**INSTRUCTIONS FOR THE TASK**
In the entries below, find the line with "Estou usando este" and print exactly every line from there up to and including the line with "20cm e 10cm.", with no other lines.

**Collected data entries**
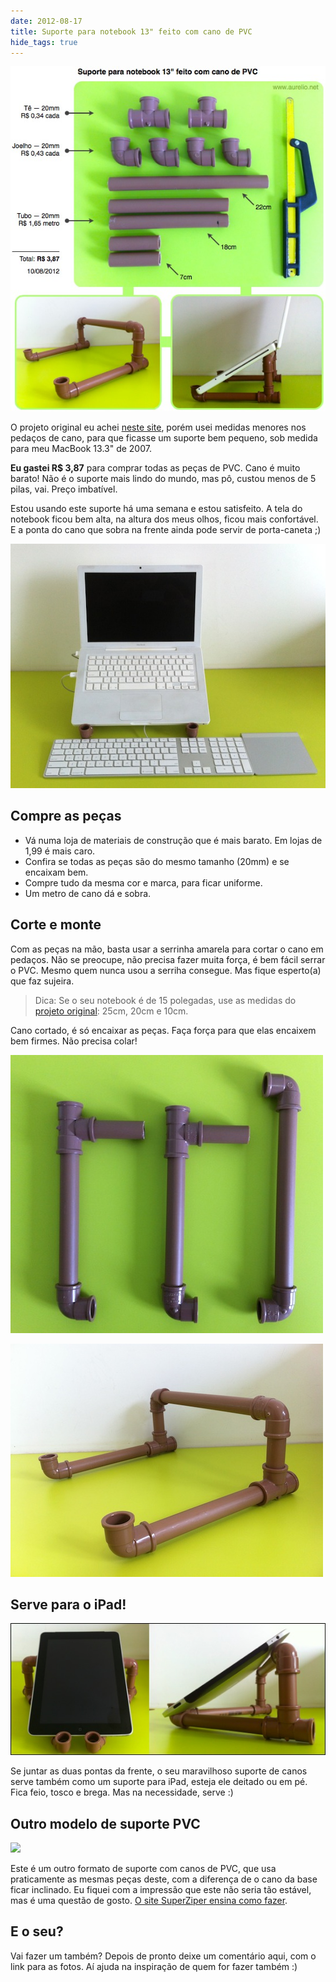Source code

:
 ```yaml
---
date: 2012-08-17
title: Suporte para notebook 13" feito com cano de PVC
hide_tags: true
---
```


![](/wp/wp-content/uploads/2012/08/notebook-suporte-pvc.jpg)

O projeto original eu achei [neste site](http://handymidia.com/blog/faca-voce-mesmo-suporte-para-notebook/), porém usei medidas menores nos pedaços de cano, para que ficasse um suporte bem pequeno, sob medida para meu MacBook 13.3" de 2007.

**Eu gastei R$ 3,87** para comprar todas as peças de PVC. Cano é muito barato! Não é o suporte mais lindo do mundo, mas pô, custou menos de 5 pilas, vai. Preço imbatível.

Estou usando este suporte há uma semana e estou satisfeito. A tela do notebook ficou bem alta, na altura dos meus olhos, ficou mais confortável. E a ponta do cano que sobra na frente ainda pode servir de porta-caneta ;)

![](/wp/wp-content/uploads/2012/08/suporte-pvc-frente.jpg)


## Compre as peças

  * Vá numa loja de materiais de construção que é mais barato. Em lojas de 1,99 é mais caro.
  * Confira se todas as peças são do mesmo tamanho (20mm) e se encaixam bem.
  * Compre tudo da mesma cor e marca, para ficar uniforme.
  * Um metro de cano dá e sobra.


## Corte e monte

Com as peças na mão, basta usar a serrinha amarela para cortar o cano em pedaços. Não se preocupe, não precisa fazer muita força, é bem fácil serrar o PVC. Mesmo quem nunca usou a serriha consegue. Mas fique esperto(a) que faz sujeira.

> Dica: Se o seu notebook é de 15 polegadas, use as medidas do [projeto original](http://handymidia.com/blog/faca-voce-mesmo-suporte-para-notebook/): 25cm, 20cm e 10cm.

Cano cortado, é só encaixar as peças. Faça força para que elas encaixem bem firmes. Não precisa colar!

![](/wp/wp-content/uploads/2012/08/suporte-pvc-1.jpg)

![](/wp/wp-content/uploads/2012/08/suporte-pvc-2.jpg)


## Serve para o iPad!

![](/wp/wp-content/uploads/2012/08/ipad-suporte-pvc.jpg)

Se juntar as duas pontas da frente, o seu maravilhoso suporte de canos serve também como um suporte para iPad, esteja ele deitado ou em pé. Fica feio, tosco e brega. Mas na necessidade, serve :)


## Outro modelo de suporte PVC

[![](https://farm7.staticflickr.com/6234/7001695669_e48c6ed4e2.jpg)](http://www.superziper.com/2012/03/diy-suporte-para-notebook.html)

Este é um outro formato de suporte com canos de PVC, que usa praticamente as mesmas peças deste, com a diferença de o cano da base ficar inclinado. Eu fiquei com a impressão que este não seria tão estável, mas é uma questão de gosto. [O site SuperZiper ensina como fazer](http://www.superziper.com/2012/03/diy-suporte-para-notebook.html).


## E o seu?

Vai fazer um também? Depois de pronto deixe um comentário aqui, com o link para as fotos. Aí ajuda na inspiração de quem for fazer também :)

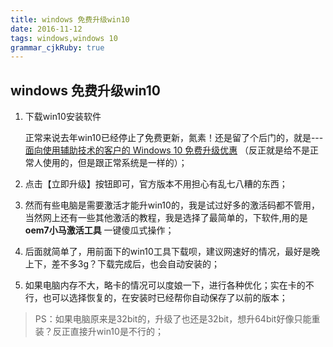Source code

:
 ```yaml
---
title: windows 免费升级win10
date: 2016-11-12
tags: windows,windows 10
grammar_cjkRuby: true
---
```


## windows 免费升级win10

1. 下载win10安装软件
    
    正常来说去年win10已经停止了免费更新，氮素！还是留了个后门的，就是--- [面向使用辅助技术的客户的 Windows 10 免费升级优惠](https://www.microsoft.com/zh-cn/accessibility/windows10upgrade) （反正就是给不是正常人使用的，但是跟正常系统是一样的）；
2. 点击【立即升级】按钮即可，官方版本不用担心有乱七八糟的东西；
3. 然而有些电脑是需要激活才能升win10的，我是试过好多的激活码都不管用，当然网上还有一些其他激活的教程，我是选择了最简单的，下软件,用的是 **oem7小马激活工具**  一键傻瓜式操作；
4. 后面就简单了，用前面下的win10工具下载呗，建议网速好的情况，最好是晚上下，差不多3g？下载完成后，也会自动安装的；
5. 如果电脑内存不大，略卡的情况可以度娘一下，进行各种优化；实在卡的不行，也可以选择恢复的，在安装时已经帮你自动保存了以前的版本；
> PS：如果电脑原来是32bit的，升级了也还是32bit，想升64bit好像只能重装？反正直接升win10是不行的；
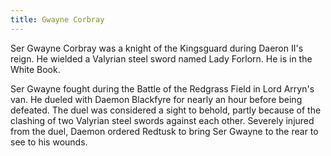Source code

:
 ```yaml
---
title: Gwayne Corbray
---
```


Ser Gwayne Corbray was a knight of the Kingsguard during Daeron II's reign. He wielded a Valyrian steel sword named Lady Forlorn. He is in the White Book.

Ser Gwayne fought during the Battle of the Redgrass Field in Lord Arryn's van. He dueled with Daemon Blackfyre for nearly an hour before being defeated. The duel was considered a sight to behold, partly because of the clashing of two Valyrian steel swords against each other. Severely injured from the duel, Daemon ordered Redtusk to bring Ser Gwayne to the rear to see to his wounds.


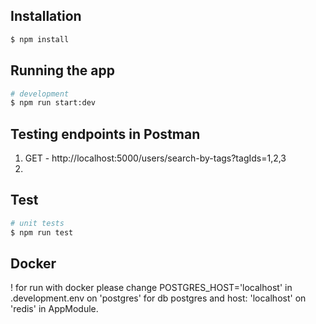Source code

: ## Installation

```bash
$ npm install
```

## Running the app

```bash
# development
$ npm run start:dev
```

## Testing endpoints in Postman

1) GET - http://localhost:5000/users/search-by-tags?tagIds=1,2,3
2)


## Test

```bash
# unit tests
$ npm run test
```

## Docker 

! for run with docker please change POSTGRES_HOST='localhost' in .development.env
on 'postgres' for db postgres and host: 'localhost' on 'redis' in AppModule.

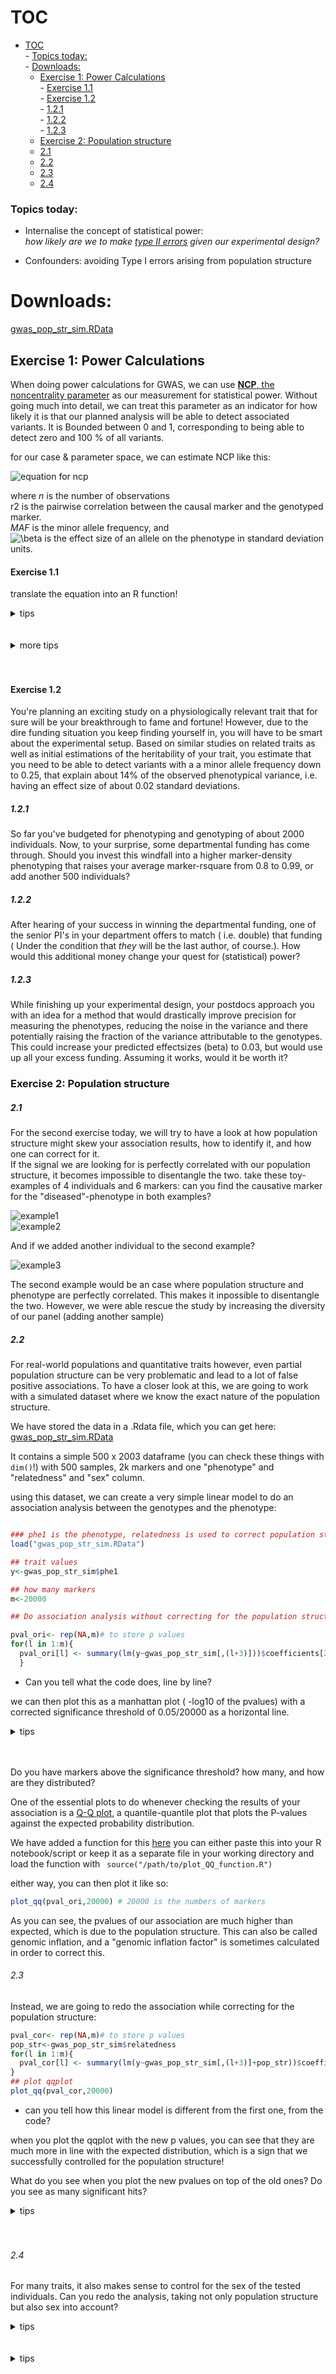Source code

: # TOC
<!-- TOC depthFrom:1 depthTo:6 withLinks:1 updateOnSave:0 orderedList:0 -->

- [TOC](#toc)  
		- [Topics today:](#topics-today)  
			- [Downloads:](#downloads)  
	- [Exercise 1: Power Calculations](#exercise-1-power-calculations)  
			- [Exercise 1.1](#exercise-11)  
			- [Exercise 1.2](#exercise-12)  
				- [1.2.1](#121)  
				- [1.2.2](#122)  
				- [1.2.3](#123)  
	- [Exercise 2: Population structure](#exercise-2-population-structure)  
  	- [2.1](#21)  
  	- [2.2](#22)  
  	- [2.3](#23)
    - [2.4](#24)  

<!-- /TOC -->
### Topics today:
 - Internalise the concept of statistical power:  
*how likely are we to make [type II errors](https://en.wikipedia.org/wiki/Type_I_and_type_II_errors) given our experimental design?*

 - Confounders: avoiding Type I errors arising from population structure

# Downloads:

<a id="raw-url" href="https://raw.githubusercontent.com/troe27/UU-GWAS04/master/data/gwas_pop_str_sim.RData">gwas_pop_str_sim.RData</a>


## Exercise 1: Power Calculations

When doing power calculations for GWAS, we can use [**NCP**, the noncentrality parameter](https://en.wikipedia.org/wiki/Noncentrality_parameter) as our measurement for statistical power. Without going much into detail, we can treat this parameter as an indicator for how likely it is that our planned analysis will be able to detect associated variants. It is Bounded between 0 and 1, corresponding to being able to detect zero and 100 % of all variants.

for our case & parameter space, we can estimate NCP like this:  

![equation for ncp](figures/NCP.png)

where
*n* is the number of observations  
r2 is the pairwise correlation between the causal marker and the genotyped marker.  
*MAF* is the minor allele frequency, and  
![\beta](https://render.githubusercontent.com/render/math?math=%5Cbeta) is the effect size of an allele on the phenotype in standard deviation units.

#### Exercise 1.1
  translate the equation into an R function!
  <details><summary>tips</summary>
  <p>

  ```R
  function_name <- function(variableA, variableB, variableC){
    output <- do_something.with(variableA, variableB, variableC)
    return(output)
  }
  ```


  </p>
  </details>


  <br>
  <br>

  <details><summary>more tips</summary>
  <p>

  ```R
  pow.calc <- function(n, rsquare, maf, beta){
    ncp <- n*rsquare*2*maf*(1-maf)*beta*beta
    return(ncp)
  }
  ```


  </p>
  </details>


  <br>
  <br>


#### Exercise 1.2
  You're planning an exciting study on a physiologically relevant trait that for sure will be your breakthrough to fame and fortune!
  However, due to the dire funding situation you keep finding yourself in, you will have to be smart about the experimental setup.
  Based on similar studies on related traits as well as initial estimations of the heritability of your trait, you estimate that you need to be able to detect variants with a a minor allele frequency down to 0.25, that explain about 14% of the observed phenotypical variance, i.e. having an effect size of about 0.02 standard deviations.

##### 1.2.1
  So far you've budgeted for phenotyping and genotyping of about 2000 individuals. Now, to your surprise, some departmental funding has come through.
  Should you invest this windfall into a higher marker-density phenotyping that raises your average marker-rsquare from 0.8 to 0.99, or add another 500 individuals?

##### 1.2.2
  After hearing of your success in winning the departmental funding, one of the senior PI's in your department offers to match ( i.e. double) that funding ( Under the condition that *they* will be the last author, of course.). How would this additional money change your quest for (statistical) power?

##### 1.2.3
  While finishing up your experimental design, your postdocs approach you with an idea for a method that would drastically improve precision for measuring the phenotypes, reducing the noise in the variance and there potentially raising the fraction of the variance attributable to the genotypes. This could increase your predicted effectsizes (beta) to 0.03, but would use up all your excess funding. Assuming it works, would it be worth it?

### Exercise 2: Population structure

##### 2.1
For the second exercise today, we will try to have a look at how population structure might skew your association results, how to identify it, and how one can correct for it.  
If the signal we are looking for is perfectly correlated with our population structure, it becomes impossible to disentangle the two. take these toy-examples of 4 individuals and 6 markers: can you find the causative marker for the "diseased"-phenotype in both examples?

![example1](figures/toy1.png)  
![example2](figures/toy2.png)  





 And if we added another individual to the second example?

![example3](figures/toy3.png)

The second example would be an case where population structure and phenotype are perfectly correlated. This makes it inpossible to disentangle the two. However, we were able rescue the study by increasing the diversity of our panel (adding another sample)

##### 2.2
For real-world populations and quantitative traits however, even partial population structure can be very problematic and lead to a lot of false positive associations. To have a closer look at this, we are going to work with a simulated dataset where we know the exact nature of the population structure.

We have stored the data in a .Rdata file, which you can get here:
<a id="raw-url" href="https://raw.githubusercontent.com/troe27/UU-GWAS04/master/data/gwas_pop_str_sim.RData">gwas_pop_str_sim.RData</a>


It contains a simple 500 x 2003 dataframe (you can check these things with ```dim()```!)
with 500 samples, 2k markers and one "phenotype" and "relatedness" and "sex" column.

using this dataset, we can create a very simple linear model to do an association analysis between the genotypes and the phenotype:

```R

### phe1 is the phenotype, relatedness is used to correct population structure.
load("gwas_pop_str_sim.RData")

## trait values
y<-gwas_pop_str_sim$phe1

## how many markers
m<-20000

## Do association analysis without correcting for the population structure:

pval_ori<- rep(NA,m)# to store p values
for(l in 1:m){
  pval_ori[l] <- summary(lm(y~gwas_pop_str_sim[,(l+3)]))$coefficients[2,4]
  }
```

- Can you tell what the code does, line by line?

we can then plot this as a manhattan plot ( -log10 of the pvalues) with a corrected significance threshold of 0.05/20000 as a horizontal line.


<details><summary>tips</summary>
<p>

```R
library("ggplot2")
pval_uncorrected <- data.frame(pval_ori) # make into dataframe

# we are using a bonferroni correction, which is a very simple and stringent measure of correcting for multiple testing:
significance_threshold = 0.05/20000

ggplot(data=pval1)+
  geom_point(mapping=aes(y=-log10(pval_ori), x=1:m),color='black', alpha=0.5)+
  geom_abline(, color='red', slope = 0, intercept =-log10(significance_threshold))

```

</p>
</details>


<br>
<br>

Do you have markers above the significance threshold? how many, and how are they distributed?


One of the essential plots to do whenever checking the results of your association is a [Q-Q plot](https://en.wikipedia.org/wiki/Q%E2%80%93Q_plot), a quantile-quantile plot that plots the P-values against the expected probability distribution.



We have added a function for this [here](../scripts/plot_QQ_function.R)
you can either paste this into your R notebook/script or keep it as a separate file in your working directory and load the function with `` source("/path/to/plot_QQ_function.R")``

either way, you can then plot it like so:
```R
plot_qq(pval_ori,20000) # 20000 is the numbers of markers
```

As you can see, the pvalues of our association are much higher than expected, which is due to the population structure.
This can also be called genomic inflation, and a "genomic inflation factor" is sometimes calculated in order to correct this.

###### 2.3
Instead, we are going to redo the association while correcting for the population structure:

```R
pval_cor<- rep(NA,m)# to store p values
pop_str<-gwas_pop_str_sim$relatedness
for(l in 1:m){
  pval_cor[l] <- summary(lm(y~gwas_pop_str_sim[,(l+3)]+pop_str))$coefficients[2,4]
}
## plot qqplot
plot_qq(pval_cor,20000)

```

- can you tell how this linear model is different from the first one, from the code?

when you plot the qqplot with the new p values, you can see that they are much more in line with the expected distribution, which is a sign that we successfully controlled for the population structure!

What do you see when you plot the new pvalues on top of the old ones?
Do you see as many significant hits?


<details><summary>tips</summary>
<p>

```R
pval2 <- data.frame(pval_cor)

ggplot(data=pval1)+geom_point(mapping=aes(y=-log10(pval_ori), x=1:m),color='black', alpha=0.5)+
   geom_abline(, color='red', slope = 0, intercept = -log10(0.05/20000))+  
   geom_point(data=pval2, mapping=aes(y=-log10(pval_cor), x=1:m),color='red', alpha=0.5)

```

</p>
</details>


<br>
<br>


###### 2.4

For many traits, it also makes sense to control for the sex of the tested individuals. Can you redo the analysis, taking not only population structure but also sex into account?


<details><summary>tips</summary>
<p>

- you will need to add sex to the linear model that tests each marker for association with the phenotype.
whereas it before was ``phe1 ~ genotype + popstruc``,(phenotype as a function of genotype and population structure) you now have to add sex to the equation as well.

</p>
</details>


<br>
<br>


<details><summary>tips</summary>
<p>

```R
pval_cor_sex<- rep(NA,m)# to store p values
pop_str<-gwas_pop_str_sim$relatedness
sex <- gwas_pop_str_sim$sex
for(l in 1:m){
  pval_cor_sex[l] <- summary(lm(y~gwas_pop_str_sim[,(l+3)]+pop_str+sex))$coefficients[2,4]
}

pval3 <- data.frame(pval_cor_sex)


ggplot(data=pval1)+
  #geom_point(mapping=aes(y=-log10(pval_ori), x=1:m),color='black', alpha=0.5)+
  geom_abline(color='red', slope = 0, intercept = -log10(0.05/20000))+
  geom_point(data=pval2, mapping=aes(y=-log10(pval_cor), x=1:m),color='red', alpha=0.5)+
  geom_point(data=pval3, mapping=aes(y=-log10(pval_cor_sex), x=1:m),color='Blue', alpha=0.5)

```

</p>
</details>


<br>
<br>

**EXERCISE SOLUTION**
Estou usando este suporte há uma semana e estou satisfeito. A tela do notebook ficou bem alta, na altura dos meus olhos, ficou mais confortável. E a ponta do cano que sobra na frente ainda pode servir de porta-caneta ;)

![](/wp/wp-content/uploads/2012/08/suporte-pvc-frente.jpg)


## Compre as peças

  * Vá numa loja de materiais de construção que é mais barato. Em lojas de 1,99 é mais caro.
  * Confira se todas as peças são do mesmo tamanho (20mm) e se encaixam bem.
  * Compre tudo da mesma cor e marca, para ficar uniforme.
  * Um metro de cano dá e sobra.


## Corte e monte

Com as peças na mão, basta usar a serrinha amarela para cortar o cano em pedaços. Não se preocupe, não precisa fazer muita força, é bem fácil serrar o PVC. Mesmo quem nunca usou a serriha consegue. Mas fique esperto(a) que faz sujeira.

> Dica: Se o seu notebook é de 15 polegadas, use as medidas do [projeto original](http://handymidia.com/blog/faca-voce-mesmo-suporte-para-notebook/): 25cm, 20cm e 10cm.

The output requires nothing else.